Oct 17, 2020 at 19:27 comment added ramatsu Yeah, Legacy software was my #1 theory above. Very familiar with the issue, but still somewhat amazed that those systems haven't added front-end security layers in more modern frameworks. Would the middleware be vulnerable?
Oct 17, 2020 at 16:07 comment added dmuensterer @rackandboneman Well, any current system that stops you from using <script> in your password is clearly doing something wrong. There are methods in almost any programming language to convert HTML entities so there is really no excuse.
Oct 17, 2020 at 5:10 comment added l0b0 @ToddWilcox Surely you wouldn't apply XSS injection checks to absolutely every field? You wouldn't be able to send basically any binary files to the website.
Oct 17, 2020 at 4:09 comment added Todd Wilcox So one annoying problem with trying to use <script>alert('XSS!')</script> as your password is when the site has a filter for XSS, SQLi, etc. between the client and web servers/service that processes the password field in the form data the same way as the other fields. If you put anything that looks like XSS or SQLi in the password field, it can get rejected before the web server even sees it. BUT, that has nothing to do with the question at hand.
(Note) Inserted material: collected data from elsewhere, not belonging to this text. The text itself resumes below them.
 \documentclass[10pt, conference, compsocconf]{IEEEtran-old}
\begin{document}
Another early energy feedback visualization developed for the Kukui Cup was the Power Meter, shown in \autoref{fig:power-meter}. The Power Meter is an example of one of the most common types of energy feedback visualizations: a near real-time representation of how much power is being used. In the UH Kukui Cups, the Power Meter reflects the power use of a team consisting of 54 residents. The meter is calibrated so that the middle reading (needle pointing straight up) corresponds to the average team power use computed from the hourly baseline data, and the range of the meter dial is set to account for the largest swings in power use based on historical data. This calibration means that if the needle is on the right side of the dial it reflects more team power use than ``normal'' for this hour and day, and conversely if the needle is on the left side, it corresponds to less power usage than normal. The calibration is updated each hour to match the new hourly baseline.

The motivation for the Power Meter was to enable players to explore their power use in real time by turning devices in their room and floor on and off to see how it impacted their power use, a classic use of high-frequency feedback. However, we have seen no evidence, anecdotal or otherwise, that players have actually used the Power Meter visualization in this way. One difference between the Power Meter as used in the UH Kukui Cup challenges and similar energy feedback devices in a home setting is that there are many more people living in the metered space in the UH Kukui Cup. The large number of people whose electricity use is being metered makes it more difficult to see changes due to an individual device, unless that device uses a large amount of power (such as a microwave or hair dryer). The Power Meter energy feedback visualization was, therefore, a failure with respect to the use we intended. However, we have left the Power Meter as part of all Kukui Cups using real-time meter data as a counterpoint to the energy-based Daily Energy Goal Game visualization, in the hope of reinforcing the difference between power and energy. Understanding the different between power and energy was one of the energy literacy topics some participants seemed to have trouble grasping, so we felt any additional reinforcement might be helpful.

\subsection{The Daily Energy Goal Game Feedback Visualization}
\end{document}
Oct 17, 2020 at 3:12 comment added rackandboneman @dmuensterer semi-lazy programming - someone might simply have built a sanitation function that restricts the character set on any non-fulltext input severely. And applied it to the password too. Used to be not such a terrible practice in pre-Unicode times :)
Oct 16, 2020 at 18:47 comment added dmuensterer +1 for "If I want my password to be <script>alert('XSS!'), what's the problem?</script>".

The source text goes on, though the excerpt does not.